Back at the beginning of April, I killed about a thousand spambot accounts on this blog and added some new defenses against them. Those defenses helped quite a bit; I was still getting about ten attempts a week, but any spambot that gave an invalid e-mail address got blocked, as was any that gave a known blog-spammer address. As a result, in the nine months since that, only twenty or thirty spambots managed to register an account.
That was still more than I liked, so over last week or two I’ve been playing with a few settings. Using a plug-in called Register Plus Redux, I tried making the “About Yourself” field required.
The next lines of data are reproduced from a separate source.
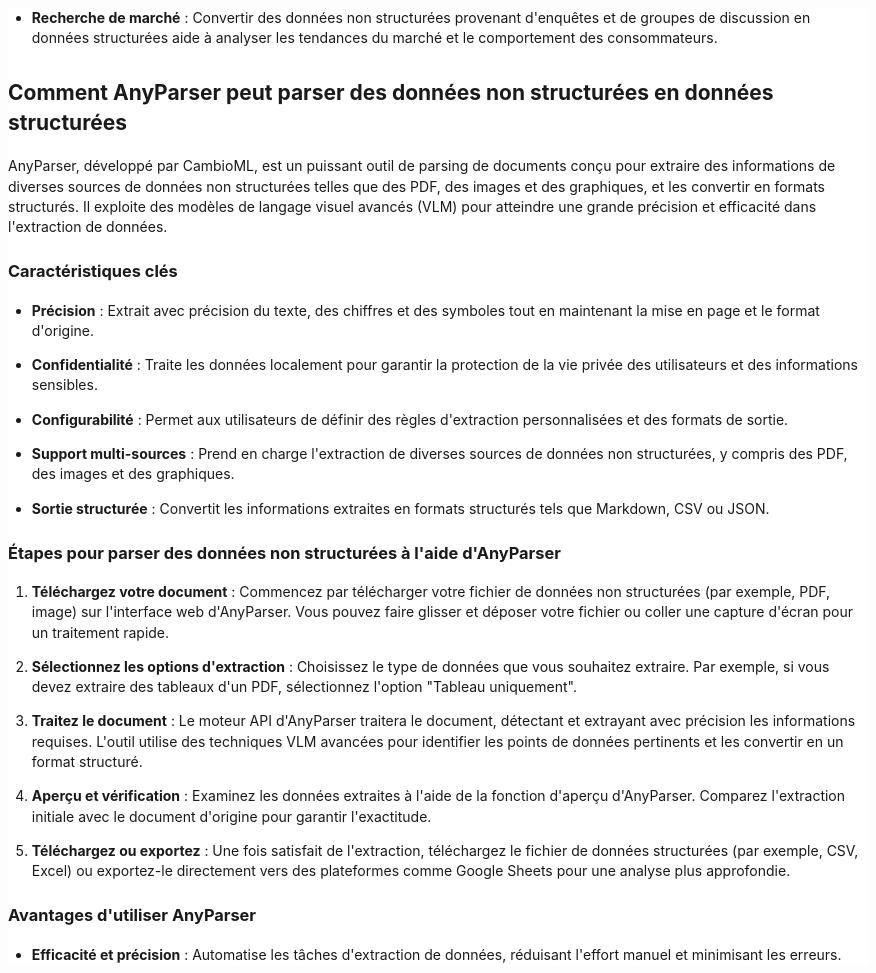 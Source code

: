 - **Recherche de marché** : Convertir des données non structurées provenant d'enquêtes et de groupes de discussion en données structurées aide à analyser les tendances du marché et le comportement des consommateurs.

## Comment AnyParser peut parser des données non structurées en données structurées

AnyParser, développé par CambioML, est un puissant outil de parsing de documents conçu pour extraire des informations de diverses sources de données non structurées telles que des PDF, des images et des graphiques, et les convertir en formats structurés. Il exploite des modèles de langage visuel avancés (VLM) pour atteindre une grande précision et efficacité dans l'extraction de données.

### Caractéristiques clés

- **Précision** : Extrait avec précision du texte, des chiffres et des symboles tout en maintenant la mise en page et le format d'origine.

- **Confidentialité** : Traite les données localement pour garantir la protection de la vie privée des utilisateurs et des informations sensibles.

- **Configurabilité** : Permet aux utilisateurs de définir des règles d'extraction personnalisées et des formats de sortie.

- **Support multi-sources** : Prend en charge l'extraction de diverses sources de données non structurées, y compris des PDF, des images et des graphiques.

- **Sortie structurée** : Convertit les informations extraites en formats structurés tels que Markdown, CSV ou JSON.

### Étapes pour parser des données non structurées à l'aide d'AnyParser

1. **Téléchargez votre document** : Commencez par télécharger votre fichier de données non structurées (par exemple, PDF, image) sur l'interface web d'AnyParser. Vous pouvez faire glisser et déposer votre fichier ou coller une capture d'écran pour un traitement rapide.

2. **Sélectionnez les options d'extraction** : Choisissez le type de données que vous souhaitez extraire. Par exemple, si vous devez extraire des tableaux d'un PDF, sélectionnez l'option "Tableau uniquement".

3. **Traitez le document** : Le moteur API d'AnyParser traitera le document, détectant et extrayant avec précision les informations requises. L'outil utilise des techniques VLM avancées pour identifier les points de données pertinents et les convertir en un format structuré.

4. **Aperçu et vérification** : Examinez les données extraites à l'aide de la fonction d'aperçu d'AnyParser. Comparez l'extraction initiale avec le document d'origine pour garantir l'exactitude.

5. **Téléchargez ou exportez** : Une fois satisfait de l'extraction, téléchargez le fichier de données structurées (par exemple, CSV, Excel) ou exportez-le directement vers des plateformes comme Google Sheets pour une analyse plus approfondie.

### Avantages d'utiliser AnyParser

- **Efficacité et précision** : Automatise les tâches d'extraction de données, réduisant l'effort manuel et minimisant les erreurs.
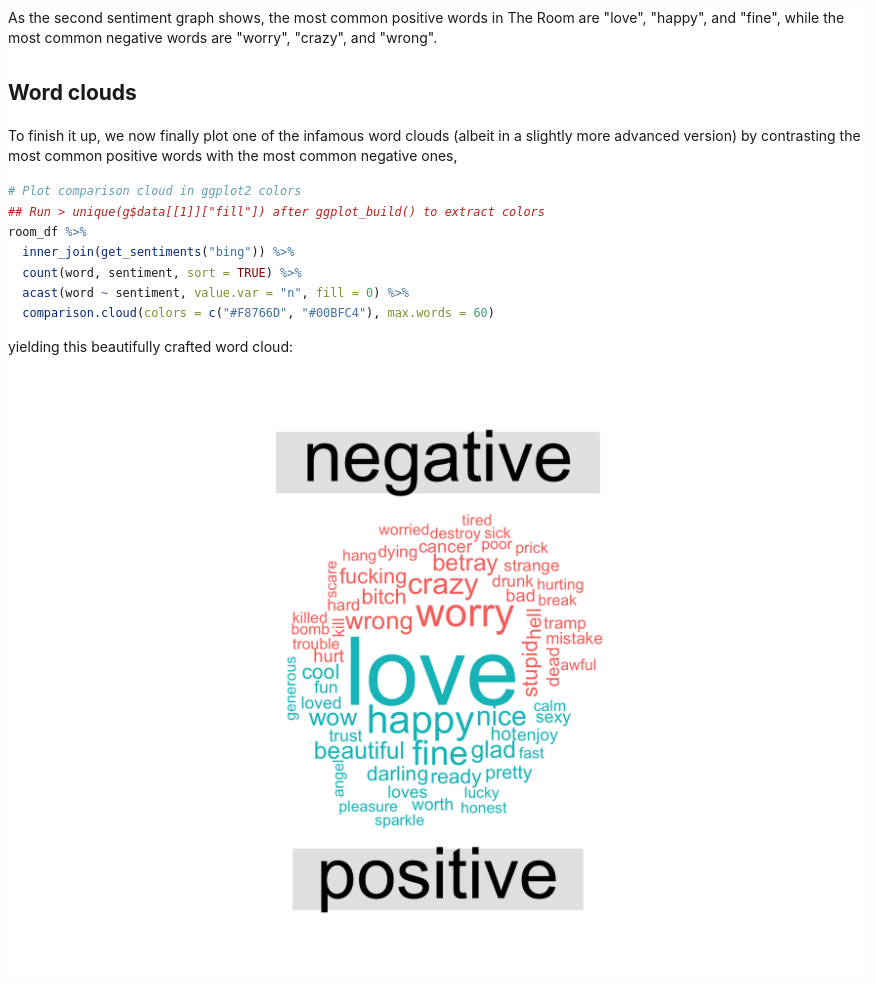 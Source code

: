 As the second sentiment graph shows, the most common positive words in The Room are "love", "happy", and "fine", while the most common negative words are "worry", "crazy", and "wrong". 
  
## Word clouds

To finish it up, we now finally plot one of the infamous word clouds (albeit in a slightly more advanced version) by contrasting the most common positive words with the most common negative ones,  
  
```r
# Plot comparison cloud in ggplot2 colors
## Run > unique(g$data[[1]]["fill"]) after ggplot_build() to extract colors
room_df %>%
  inner_join(get_sentiments("bing")) %>%
  count(word, sentiment, sort = TRUE) %>%
  acast(word ~ sentiment, value.var = "n", fill = 0) %>%
  comparison.cloud(colors = c("#F8766D", "#00BFC4"), max.words = 60)
```

yielding this beautifully crafted word cloud:

<p align="center"><img src="https://raw.githubusercontent.com/lhehnke/lhehnke.github.io/master/img/text-mining-room/plot4.png" width="550px" height="500px" vspace="50px"/></p>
No luck — any spambot smart enough to get past my existing defenses was also programmed to handle such standard fields.
My second attempt was adding a new field to the registration page, one that’s labeled “I am a…” and has two choices, “human” and “spambot”. It’s a required field, you’ve got to choose one or the other or you can’t submit the form.
Since I added that, I haven’t had any new registrations. That’s pretty much what I wanted. I don’t require registration for anything, so there’s no reason for a human to register, but spambots are programmed to register just because some blogs require registration before someone can leave a comment and some anti-spam software is easier on logged-in users.
As a defense, it’s very weak. A human can beat it with less than a second’s thought. A spambot-writer could program his spambot to defeat it with five minutes of work. But it’s unique. No such person is going to bother adding that stuff if it’s only going to work on a single blog with a handful of readers. If enough blogs start using the same sort of defense, and spambots start getting adapted to it, I’ll change it to something else unique, like “how many legs does the average horse have?” or “what part of the human body contains the brain?”
That’s the trick: you just need to make something that is slightly different, just different enough that it would require a little extra work from a spambot-writer, and change it as necessary. It wouldn’t work for a very popular blog, but for most people — myself included — it’s sufficient.